After Swiss voters declined to join the EU (by a narrow margin of 50.3%) Switzerland nevertheless negotiated various free trade treaties with the EU. In 2005 Swiss voters also agreed to join the European open border "Schengen" area.  This means Switzerland permitts free travel to and from EU member states (plus Norway and Iceland). In addition, Switzerland has made several bilateral free trade agreements with the EU, which among other things, commit Switzerland to free movement of peoples to work and live anywhere in the EU and in Switzerland.

This commitment has now been questioned.

This past February, the conservative Swiss Peoples Party (SVP) sponsored an initiative to curb mass-immigration to Switzerland, including immigration from EU member states.  The mass-immigration-initiative, adopted on February 9, 2014 reestablished immigration quotas (although the quota levels were left open). Passage of this initiative has placed in jeopardy several of Switzerland's bilateral treaty commitments on free trade with the EU. Under the treaties, Switzerland has three years, until February 9, 2017 to sort this out.  The legal implications, as well as the reaction of the EU are in doubt.

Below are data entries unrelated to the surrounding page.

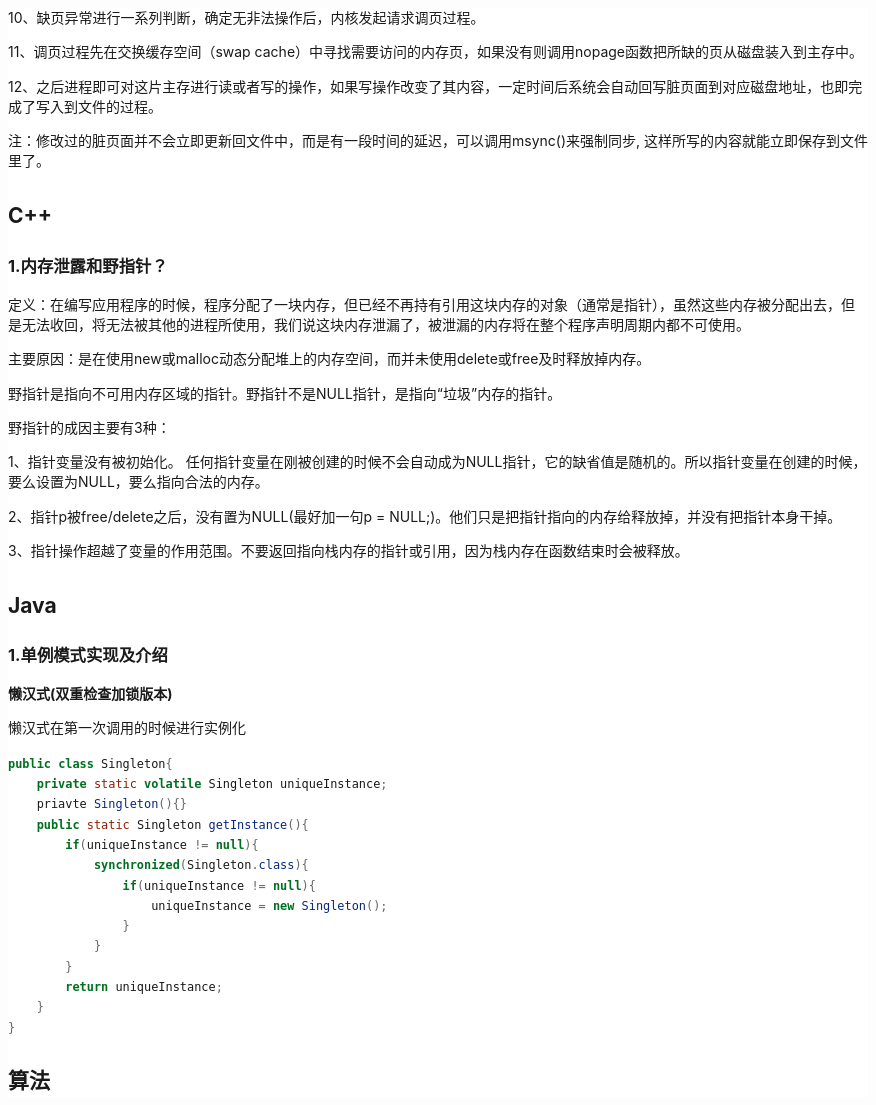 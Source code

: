 10、缺页异常进行一系列判断，确定无非法操作后，内核发起请求调页过程。

11、调页过程先在交换缓存空间（swap cache）中寻找需要访问的内存页，如果没有则调用nopage函数把所缺的页从磁盘装入到主存中。

12、之后进程即可对这片主存进行读或者写的操作，如果写操作改变了其内容，一定时间后系统会自动回写脏页面到对应磁盘地址，也即完成了写入到文件的过程。

注：修改过的脏页面并不会立即更新回文件中，而是有一段时间的延迟，可以调用msync()来强制同步, 这样所写的内容就能立即保存到文件里了。

## C++

### 1.内存泄露和野指针？

定义：在编写应用程序的时候，程序分配了一块内存，但已经不再持有引用这块内存的对象（通常是指针），虽然这些内存被分配出去，但是无法收回，将无法被其他的进程所使用，我们说这块内存泄漏了，被泄漏的内存将在整个程序声明周期内都不可使用。

主要原因：是在使用new或malloc动态分配堆上的内存空间，而并未使用delete或free及时释放掉内存。

野指针是指向不可用内存区域的指针。野指针不是NULL指针，是指向“垃圾”内存的指针。

野指针的成因主要有3种：

1、指针变量没有被初始化。 任何指针变量在刚被创建的时候不会自动成为NULL指针，它的缺省值是随机的。所以指针变量在创建的时候，要么设置为NULL，要么指向合法的内存。

2、指针p被free/delete之后，没有置为NULL(最好加一句p = NULL;)。他们只是把指针指向的内存给释放掉，并没有把指针本身干掉。

3、指针操作超越了变量的作用范围。不要返回指向栈内存的指针或引用，因为栈内存在函数结束时会被释放。

## Java

### 1.单例模式实现及介绍

**懒汉式(双重检查加锁版本)**

懒汉式在第一次调用的时候进行实例化

```java
public class Singleton{
    private static volatile Singleton uniqueInstance;
    priavte Singleton(){}
    public static Singleton getInstance(){
        if(uniqueInstance != null){
            synchronized(Singleton.class){
                if(uniqueInstance != null){
                    uniqueInstance = new Singleton();
                }
            }
        }
        return uniqueInstance;
    }
}
```



## 算法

Passage of the mass-immigration initiative this past February will provide lots of uncertainty for the next two years, with potentially severe consequences for Switzerland's trade position with the EU member states.  Stay tuned ....

In the meantime, conservative forces in Switzerland tried to up the pressure with a new initiative which would have established a strict ceiling on net immigration of 0.2 percent of population (about 16,000 persons).  This would have resulted in a significant reduction of immigration to Switzerland, which has been as high as 100,000/year recently.  This initiative was handily rejected by 74% of Swiss voters on November 30, 2014.

The Swiss immigration quotas that remain in place after the February initiative will also play into discussions in various EU member states, where similar forces are playing out.

As in the United States, immigration policy will be a big part of the political landscape in Europe for the next few years.